Post By Charlie Heywood on May 7, 2020

Why a downturn could be a good time to invest in ERP


Times are tough with uncertainty caused by the coronavirus pandemic and an impending global recession weighing heavily on the minds of executives. 

But even dark clouds can have a silver lining. A downturn can present an excellent opportunity to invest in the future and carve out further differentiation from your competitors. It may seem like an audacious decision to invest in ERP during a recession, but there are, in fact, a number of compelling reasons to consider it.


Reduce costs

During a downturn, cost-control becomes ever more critical. A new ERP can deliver benefits by automating manual processes, eliminating activities that don’t add value, and getting more results from the same people and resources.

Better intelligence to make informed decisions

Implementing a new ERP can arm you with the business intelligence and integrated reporting you need to assess the situation, understand the implications for your business, and make the right decisions.

Grow revenue

Declining revenues combined with fixed costs is a recipe for disaster. However, implementing a new ERP can give you access to enhanced CRM capabilities. A strong CRM empowers your sales team to nurture existing relationships, improve key account management to retain major customers, and generate targeted leads to win new business ultimately.   This is valuable throughout any business cycle, but in a recession, it can mean the difference between ruin, survival, or flourishing.

Improve customer service

A downturn is no time to let up on tools that make it easier to serve your customer base. You should focus on providing better service than ever to retain customers. An ERP system helps companies deliver goods to your customers faster; it improves productivity and offers inventory control. A modern system also fosters better customer communication through reliable lead, opportunity, and quote tracking. All these elements drive better customer engagement resulting in client retention.
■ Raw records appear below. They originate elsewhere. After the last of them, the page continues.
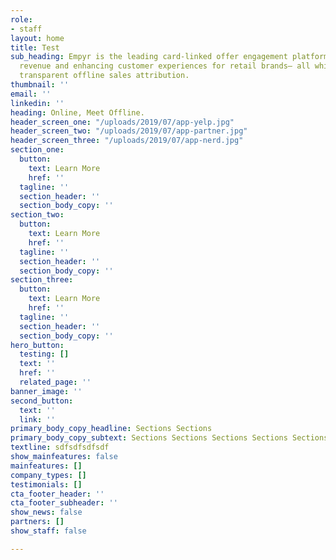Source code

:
 ```yaml
---
role:
- staff
layout: home
title: Test
sub_heading: Empyr is the leading card-linked offer engagement platform, driving guaranteed
  revenue and enhancing customer experiences for retail brands— all while unlocking
  transparent offline sales attribution.
thumbnail: ''
email: ''
linkedin: ''
heading: Online, Meet Offline.
header_screen_one: "/uploads/2019/07/app-yelp.jpg"
header_screen_two: "/uploads/2019/07/app-partner.jpg"
header_screen_three: "/uploads/2019/07/app-nerd.jpg"
section_one:
  button:
    text: Learn More
    href: ''
  tagline: ''
  section_header: ''
  section_body_copy: ''
section_two:
  button:
    text: Learn More
    href: ''
  tagline: ''
  section_header: ''
  section_body_copy: ''
section_three:
  button:
    text: Learn More
    href: ''
  tagline: ''
  section_header: ''
  section_body_copy: ''
hero_button:
  testing: []
  text: ''
  href: ''
  related_page: ''
banner_image: ''
second_button:
  text: ''
  link: ''
primary_body_copy_headline: Sections Sections
primary_body_copy_subtext: Sections Sections Sections Sections Sections
textline: sdfsdfsdfsdf
show_mainfeatures: false
mainfeatures: []
company_types: []
testimonials: []
cta_footer_header: ''
cta_footer_subheader: ''
show_news: false
partners: []
show_staff: false

---
```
Increase operational efficiencies

If implemented effectively, an ERP can improve efficiencies such as tightening control of financial transactions, reducing errors, providing up to the minute information, reducing paperwork and duplication by automating tasks, and introducing workflows based on conditions related to your processes.

Negotiate a better licencing deal

The downturn may affect major software houses, and it’s not unknown for vendors to turn to more aggressive pricing to try to maintain revenue in the face of reduced demand.

Improve compliance

Hardly any industry is escaping increasing compliance demands. New regulations add to the burden of running a business during already trying times.

SAP Business One can help you automate tasks, reports, and checkpoints to ensure compliance with standards and regulations for your industry. In addition, robust and customisable reporting functionality makes up-to-date financial and process-based data available to anybody who needs them to achieve and maintain regulatory compliance.

Better utilise staff

Implementing a new ERP system requires a major commitment of time, money, and people, and can cause significant disruption to client delivery.  Many companies find they have spare capacity in a downturn, with weaker customer demand translating into lower staff utilisation. So, if you use this time wisely, you can iron out any teething problems with minimal business interruption, onboard, and train staff thoroughly and have a new system working at optimum in time for the economic recovery. 


Investing in new technology to manage resources during a recession may seem counter-intuitive. However, automated enterprise resource planning can result in efficiencies you’d never achieve with your conventional company practices. And it’s those very differences that could make or break your company during difficult economic times.